Camper Sarah Popp from Fayetteville-Manlius high school says her favorite part was building a robot.
“We had to like, screw stuff together, and we had to do all the wiring, which was very complicated,” said Popp. “It was lot of wires to keep track of. We had some wiring mishaps, but in the end, it all worked out in the end. And we had to download the computer program onto the robot so it could move around.”
It’s experiences like these that Central New York STEM Hub Chair Donna Desiato thinks will even out the playing field for women in STEM professions. Right now women make up 29 percent of the employees at major technology firms. And these are high paying jobs. Women in STEM careers make up to 33 percent more than women in non-STEM occupations.
“We’re trying to change that outcome, by broadening the opportunities women have at younger ages, for getting involved in not only the courses in those fields, but the actual application,” said Desiato.

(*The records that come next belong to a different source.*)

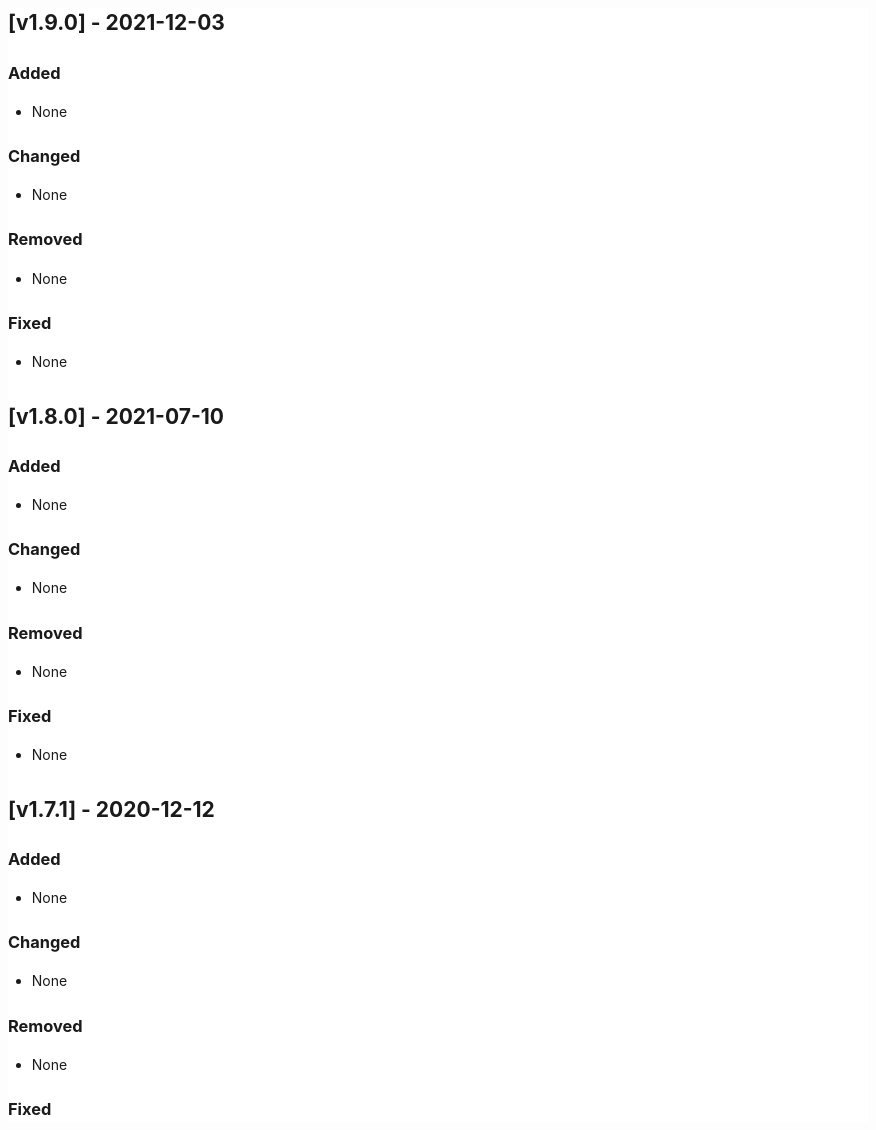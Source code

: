 ## \[v1.9.0] - 2021-12-03

### Added

-   None

### Changed

-   None

### Removed

-   None

### Fixed

-   None

## \[v1.8.0] - 2021-07-10

### Added

-   None

### Changed

-   None

### Removed

-   None

### Fixed

-   None

## \[v1.7.1] - 2020-12-12

### Added

-   None

### Changed

-   None

### Removed

-   None

### Fixed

30 girls from local high schools took part in the camp, half of them from high-risk areas. There was a waiting list, and Stokoe believes one of the aspects of the camp that made it so successful was that it was for girls only.
“Sometimes when they’re mixed gender camps, girls can be overshadowed by boys. But because there were no boys, no young men, there wasn’t that competitive aspect, so there were a lot of young ladies that wanted to sign up."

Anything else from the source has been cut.